Main

Only twenty years ago, it was feared that A. m. scutellata would out-compete A. m. capensis2, but instead capensis workers have invaded scutellata colonies5. This causes ‘dwindling colony’ syndrome1, in which the scutellata queen is rejected and capensis workers start laying eggs. Unlike the workers of other Apis races, which lay haploid eggs, workers of capensis produce diploid eggs by thelytoky, which develop into either workers or queens2.

The presence of laying capensis workers prevents the rearing of an emergency queen6. Ultimately, the colony dies, owing to the increase of laying capensis workers and a decrease in foraging and brood care; or the laying workers are superseded by a capensis queen1.

Caste in honeybees is normally determined by the selective feeding of female larvae: those destined to be queens are fed royal jelly and receive more food than those destined to be workers, leading to a morphologically distinct queen caste. It is generally assumed that brood in social Hymenoptera possess no power over caste determination, except in social parasites7. We found, however, that capensis brood can control caste fate, which may be important in usurping non-capensis colonies.

A. m. capensis brood nursed by European workers are given more food than European larvae (Table 1) — indeed, they receive more food than when they are nursed by capensis workers. In addition, the food composition was slightly more similar to royal jelly8. This resulted in the production of queen-like capensis workers (Fig. 1). The functional worker characteristics (pollen combs and pollen baskets on the hind legs) of capensis workers raised in European colonies decreased9, whereas their queen characteristics9 (short developmental time, weight, a large spermatheca and a large number of ovarioles) increased.

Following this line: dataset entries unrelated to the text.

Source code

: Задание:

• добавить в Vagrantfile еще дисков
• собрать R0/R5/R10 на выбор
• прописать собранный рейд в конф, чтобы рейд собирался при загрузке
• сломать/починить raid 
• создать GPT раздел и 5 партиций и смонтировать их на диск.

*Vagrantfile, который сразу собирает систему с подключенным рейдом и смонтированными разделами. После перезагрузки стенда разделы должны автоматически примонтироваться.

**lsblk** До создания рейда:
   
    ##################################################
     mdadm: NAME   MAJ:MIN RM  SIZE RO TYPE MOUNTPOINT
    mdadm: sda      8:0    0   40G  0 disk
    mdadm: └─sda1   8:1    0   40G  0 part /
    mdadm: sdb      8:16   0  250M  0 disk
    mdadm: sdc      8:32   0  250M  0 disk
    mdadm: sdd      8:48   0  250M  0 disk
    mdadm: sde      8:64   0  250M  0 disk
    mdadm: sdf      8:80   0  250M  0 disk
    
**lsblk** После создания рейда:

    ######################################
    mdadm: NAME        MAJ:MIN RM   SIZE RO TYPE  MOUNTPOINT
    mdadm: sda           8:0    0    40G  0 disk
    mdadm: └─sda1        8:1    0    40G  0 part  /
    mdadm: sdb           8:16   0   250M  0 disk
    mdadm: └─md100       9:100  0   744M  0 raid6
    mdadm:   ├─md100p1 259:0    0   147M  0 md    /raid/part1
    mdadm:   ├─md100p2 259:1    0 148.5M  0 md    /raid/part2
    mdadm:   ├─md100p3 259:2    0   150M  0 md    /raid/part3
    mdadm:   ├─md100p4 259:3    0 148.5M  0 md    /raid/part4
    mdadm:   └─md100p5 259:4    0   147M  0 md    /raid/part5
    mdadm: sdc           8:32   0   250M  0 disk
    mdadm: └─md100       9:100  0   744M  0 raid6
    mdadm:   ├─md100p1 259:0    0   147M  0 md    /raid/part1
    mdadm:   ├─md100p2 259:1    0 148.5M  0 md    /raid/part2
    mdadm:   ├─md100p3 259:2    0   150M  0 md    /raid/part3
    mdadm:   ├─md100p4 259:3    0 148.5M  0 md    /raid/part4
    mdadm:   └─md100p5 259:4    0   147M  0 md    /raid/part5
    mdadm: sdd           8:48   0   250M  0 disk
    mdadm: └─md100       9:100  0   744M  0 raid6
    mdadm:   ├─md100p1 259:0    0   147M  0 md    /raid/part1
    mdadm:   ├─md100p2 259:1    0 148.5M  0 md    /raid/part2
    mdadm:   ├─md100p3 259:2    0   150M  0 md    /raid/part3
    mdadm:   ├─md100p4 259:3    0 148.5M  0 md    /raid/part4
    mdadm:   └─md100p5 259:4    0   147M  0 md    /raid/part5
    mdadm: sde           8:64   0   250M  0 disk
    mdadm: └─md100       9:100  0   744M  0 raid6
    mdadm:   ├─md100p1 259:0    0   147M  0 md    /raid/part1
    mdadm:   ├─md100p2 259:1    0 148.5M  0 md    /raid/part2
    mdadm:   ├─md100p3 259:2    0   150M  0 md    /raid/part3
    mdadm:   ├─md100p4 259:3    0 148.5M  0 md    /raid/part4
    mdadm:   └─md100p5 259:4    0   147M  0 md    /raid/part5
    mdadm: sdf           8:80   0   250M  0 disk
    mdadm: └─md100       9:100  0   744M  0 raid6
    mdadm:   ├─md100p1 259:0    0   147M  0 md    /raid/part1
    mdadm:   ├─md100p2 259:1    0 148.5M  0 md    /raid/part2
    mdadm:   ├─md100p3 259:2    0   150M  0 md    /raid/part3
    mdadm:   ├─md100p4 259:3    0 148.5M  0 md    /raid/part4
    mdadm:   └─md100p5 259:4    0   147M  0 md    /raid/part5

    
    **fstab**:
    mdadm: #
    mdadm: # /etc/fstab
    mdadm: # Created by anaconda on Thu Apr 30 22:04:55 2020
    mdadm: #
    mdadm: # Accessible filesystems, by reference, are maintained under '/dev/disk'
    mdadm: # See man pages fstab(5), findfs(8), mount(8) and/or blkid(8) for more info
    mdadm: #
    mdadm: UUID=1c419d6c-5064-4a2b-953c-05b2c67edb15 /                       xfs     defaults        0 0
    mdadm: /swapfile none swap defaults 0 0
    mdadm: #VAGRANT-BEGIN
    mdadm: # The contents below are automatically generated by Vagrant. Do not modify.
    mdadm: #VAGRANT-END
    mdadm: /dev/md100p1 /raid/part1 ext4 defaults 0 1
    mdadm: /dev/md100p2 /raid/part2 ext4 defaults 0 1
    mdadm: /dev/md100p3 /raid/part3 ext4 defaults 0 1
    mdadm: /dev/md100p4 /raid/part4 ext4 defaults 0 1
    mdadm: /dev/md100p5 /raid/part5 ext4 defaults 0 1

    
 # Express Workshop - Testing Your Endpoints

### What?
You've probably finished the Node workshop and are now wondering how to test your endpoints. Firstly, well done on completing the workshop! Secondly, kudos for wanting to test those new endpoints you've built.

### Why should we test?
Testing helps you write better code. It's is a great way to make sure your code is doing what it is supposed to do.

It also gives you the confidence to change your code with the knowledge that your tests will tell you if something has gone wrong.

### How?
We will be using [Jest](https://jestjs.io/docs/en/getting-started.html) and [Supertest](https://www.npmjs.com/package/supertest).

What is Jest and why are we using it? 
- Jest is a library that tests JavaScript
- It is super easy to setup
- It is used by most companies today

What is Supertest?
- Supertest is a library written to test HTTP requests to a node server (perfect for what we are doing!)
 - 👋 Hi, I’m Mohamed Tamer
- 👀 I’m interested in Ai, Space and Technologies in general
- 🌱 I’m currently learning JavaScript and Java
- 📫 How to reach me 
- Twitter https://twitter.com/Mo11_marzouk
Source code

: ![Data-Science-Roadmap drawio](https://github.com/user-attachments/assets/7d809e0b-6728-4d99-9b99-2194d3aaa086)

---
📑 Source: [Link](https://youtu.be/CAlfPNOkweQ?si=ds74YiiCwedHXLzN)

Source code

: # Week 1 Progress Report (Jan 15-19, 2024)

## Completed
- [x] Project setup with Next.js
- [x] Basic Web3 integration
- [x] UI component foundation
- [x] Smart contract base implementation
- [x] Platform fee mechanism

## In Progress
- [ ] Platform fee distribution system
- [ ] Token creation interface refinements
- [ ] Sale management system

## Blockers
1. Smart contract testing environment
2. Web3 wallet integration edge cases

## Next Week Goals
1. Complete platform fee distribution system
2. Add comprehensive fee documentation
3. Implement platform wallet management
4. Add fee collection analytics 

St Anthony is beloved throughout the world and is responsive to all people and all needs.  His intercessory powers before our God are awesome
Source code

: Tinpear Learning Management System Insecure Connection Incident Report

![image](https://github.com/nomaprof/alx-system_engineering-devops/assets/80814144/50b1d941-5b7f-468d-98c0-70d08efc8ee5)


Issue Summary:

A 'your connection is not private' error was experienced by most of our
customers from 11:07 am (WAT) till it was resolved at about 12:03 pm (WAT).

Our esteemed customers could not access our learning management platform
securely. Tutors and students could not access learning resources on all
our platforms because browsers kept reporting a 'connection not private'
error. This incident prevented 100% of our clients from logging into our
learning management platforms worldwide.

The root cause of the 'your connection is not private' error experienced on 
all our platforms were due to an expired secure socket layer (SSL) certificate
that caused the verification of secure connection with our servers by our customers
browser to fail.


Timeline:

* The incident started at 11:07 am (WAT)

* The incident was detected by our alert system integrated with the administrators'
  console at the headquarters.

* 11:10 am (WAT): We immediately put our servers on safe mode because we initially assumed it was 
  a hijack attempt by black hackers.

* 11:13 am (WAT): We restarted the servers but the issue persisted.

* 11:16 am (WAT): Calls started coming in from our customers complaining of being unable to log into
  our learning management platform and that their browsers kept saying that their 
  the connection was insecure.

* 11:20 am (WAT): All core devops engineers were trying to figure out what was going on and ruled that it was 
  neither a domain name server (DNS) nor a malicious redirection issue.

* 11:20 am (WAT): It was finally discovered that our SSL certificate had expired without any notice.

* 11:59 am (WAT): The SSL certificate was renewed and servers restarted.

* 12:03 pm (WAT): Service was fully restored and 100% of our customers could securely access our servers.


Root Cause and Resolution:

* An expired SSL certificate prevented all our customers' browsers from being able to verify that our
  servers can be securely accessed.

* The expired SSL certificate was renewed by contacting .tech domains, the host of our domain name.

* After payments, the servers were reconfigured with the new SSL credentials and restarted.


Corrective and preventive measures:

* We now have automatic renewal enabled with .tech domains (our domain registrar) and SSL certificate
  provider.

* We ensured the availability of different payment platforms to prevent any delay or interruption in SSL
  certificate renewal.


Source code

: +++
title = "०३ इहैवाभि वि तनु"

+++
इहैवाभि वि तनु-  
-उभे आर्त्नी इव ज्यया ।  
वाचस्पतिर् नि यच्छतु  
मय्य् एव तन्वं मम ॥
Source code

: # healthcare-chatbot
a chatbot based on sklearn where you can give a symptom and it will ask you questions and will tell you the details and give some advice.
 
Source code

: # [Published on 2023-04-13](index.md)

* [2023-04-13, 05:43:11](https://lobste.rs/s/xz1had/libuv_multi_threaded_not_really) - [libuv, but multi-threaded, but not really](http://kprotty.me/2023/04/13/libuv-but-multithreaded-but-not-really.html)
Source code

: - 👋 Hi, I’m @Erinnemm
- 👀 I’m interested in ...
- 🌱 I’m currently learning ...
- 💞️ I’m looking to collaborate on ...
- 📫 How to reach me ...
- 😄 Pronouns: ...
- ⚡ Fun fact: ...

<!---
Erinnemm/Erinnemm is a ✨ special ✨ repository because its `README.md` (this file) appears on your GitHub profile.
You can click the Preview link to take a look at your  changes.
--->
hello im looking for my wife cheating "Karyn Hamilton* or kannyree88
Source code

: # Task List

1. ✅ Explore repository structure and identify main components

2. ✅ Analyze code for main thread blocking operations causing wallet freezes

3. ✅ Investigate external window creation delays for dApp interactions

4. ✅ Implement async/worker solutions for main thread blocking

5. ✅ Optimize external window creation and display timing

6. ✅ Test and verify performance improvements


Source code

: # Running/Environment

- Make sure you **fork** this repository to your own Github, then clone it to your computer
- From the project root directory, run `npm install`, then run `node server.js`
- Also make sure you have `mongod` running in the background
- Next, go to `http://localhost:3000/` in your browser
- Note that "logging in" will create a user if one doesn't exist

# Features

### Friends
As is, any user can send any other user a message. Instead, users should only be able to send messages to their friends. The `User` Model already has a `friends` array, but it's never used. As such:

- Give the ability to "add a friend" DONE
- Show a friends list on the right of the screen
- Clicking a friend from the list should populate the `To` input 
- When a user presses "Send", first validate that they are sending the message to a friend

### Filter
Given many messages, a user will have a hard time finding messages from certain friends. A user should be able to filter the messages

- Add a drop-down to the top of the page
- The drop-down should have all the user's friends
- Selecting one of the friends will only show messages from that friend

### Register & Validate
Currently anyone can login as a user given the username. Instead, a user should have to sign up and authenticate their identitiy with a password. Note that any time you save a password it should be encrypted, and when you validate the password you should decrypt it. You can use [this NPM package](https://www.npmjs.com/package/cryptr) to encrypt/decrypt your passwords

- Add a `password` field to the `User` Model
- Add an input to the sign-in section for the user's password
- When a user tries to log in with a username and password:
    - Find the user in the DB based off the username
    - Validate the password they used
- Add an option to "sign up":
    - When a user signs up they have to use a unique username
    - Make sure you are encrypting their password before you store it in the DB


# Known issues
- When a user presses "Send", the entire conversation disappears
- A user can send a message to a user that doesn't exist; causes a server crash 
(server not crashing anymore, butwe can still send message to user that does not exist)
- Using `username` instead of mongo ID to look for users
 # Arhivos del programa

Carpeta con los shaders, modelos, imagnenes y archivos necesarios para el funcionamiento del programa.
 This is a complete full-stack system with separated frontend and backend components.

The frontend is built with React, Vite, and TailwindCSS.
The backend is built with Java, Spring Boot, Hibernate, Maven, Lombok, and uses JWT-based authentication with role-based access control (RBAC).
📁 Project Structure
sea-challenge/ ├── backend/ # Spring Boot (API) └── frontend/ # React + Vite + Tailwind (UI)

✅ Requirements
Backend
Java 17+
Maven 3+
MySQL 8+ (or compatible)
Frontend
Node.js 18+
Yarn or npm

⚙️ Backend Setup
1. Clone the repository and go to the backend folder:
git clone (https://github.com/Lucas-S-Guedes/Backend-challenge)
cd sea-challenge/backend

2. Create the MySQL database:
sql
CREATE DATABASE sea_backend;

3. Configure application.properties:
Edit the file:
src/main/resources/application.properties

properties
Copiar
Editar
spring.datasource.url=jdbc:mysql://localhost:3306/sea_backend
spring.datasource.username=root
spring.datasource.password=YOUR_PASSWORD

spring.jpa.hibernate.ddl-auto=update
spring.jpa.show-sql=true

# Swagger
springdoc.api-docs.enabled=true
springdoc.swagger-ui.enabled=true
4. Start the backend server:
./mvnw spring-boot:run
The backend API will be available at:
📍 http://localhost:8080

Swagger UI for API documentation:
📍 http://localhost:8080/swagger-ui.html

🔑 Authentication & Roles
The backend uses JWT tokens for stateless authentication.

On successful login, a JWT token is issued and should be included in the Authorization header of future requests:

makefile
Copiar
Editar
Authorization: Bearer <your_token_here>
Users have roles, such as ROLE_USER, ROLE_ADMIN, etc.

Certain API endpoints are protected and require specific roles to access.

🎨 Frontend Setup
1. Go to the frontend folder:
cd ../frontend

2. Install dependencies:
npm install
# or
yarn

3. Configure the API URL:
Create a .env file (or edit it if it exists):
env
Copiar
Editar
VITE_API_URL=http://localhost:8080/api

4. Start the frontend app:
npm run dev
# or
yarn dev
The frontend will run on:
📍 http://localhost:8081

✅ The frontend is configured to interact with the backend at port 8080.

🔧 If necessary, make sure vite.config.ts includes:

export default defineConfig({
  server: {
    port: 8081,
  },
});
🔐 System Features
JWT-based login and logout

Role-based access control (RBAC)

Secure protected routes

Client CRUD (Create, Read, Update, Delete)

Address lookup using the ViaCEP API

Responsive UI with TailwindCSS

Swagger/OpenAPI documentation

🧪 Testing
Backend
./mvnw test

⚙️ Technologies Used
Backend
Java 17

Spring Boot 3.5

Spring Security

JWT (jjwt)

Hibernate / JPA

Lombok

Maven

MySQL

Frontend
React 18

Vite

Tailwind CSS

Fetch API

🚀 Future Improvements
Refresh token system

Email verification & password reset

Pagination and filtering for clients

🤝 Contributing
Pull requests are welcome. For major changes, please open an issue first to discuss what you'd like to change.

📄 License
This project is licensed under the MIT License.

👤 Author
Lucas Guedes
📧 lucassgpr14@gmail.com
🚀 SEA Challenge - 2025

Table 1 Worker feeding of larvae of different origin
Figure 1: Effect of nursing by European workers.
figure 1

A. m. capensis larvae show an increase in the number of hairs between the two lowest pollen combs on the basitarsus (a), fresh weight at emergence (b), size of the spermatheca (c), and total number of ovarioles (d). The duration of the capped period decreased (e). All measured characteristics were significantly different between the two groups (one-way multiple analysis of variance, P0.001 when the whole data set was compared. Characteristics were then tested separately using a post-hoc least-significant difference comparison: *P<0.01, ***P0.001). A frame with A. m. capensis eggs (0–24 hours old) was transferred into a European honeybee colony (hybrids of A. m. carnica and A. m. mellifera). At the same time, a frame of capensis eggs laid within the same interval remained in the capensis colony. Colonies were of similar size and kept at the same apiary in Wageningen, the Netherlands. Capping of brood cells was registered every three hours. Nine days after capping, combs were placed in an incubator (34.5 °C) and emergence of each specific cell was recorded every 15 min. Fresh weight of bees was measured upon emergence, after which the bees were stored individually in 70% ethanol until further measurements were made. Oval data points are outliers.

Royal treatment of capensis brood by European workers has the same effect as juvenile hormone9. Both affect the complete set of caste characteristics, not just isolated morphological features. Our results show that brood in social Hymenoptera are not necessarily passive: capensis brood can manipulate their host so that the resulting workers are more queenlike and are probably better reproducers than normal capensis workers. Thus capensis is a well adapted social parasite of other bee races.